RUSH: That’s the nub of it right there. This local reporter in Phoenix, correspondent Catherine Anaya, spent the day at the White House. You know, the White House does this. They call it Local Media Day, and they make cabinet secretaries, the president available for the local affiliate anchors to come in, and they give ’em three or four minutes and move on, and they have lunch with them at the White House.
That’s not gonna happen because Obama’s on his way here to play golf, but she said that she went and she met the press secretary, Jay Carney. He told her how tough his job is, told her how much he’s got to know, things he’s gotta be up to speed on. And then she said that he mentioned that a lot of times the questions the reporters in the White House press corps actually ask are provided to Carney in advance so that he knows what he’s going to be asked and can prepare his answers before the briefing starts.
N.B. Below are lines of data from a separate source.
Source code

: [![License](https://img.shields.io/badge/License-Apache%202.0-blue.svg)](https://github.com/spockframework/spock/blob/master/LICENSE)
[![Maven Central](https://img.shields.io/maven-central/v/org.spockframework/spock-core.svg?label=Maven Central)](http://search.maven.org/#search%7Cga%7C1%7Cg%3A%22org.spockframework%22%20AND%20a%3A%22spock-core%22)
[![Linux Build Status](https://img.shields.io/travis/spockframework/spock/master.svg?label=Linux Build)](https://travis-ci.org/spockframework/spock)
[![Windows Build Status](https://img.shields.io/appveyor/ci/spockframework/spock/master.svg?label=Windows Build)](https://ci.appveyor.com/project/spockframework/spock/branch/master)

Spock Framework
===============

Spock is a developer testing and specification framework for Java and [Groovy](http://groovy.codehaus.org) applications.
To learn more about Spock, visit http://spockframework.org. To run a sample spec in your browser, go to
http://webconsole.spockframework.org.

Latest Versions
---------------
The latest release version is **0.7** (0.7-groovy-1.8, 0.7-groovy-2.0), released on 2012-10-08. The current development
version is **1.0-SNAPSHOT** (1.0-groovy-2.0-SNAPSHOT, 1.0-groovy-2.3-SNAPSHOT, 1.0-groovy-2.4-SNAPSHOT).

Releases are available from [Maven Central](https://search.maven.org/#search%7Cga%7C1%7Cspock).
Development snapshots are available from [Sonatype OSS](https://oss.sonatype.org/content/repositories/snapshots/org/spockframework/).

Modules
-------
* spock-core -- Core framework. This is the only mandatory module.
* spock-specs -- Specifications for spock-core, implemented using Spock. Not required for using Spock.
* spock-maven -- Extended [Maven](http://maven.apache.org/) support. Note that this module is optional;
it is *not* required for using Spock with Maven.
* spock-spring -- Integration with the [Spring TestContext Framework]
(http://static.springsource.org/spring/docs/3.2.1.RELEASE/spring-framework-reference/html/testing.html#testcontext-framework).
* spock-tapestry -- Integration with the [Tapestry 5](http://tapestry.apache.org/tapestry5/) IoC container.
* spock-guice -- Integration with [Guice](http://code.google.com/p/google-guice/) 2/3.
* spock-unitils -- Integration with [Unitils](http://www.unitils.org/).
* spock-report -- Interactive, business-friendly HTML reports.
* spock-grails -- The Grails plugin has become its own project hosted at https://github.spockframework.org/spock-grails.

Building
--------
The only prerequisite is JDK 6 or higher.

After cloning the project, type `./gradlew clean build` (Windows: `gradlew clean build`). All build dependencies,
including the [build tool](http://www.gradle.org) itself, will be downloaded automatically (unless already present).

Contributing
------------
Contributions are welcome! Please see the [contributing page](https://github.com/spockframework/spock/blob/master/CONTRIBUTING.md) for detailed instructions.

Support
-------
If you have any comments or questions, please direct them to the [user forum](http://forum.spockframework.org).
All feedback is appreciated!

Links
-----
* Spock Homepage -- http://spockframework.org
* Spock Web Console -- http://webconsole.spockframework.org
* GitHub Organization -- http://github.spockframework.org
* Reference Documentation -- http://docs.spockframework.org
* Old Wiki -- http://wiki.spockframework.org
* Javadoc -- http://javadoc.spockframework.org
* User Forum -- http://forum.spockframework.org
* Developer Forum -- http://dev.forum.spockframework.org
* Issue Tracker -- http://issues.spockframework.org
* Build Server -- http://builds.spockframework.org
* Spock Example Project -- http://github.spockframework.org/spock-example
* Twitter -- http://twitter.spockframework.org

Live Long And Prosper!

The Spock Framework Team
And sometimes those correspondents or reporters in the White House press corps also have Carney’s answers printed in front of them as he’s answering because of course that helps when they’re producing their reports for later on. And that’s very interesting, she said. So let me paint the picture. This reporter says that Jay Carney demands, let’s say from F. Chuck Todd, questions.
NBC White House correspondent F. Chuck has to submit his questions to Carney in advance so that Carney can figure out how he wants to answer them. Then Carney prepares his answer and gives the text of the answer back to F. Chuck, which means that the entire press briefing is scripted, that the questions the reporters ask Carney he has already been informed about and he’s already answered them.